BEGIN

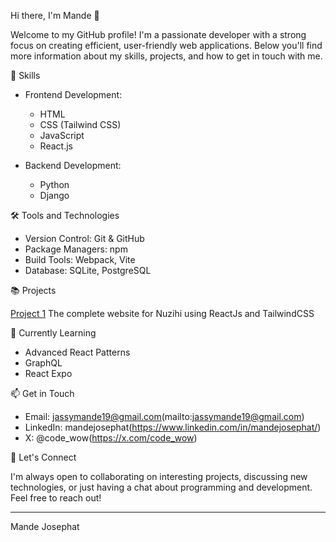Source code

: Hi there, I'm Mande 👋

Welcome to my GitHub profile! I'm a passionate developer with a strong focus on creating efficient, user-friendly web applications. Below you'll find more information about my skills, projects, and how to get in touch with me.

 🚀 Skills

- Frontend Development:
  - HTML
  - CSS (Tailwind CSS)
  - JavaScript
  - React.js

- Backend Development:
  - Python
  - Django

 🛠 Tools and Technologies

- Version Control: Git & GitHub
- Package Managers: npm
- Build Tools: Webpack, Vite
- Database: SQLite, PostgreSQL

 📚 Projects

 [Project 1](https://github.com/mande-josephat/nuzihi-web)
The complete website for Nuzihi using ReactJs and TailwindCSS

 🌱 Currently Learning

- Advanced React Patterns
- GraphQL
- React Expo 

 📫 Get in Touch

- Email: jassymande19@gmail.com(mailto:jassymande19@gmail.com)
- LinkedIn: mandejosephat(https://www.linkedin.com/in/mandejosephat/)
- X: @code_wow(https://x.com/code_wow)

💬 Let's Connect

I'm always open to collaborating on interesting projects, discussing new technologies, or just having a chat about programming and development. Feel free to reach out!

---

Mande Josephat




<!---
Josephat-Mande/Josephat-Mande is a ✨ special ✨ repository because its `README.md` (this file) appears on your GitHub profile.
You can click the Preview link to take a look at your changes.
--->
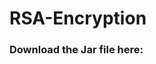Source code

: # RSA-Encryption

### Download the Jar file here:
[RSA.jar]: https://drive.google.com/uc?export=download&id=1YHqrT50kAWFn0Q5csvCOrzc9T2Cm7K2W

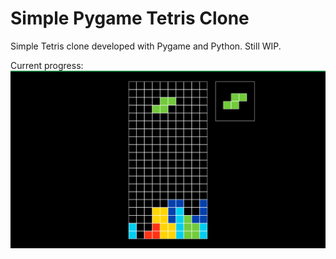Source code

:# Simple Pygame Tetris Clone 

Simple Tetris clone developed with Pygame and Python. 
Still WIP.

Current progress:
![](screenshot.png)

END

**EXERCISE DIRECTIONS**: Filter the listing so that only lines holding the word "Python" remain, and copy those lines.

**SOLUTION TO THIS EXERCISE**:
  - Python
Simple Tetris clone developed with Pygame and Python. 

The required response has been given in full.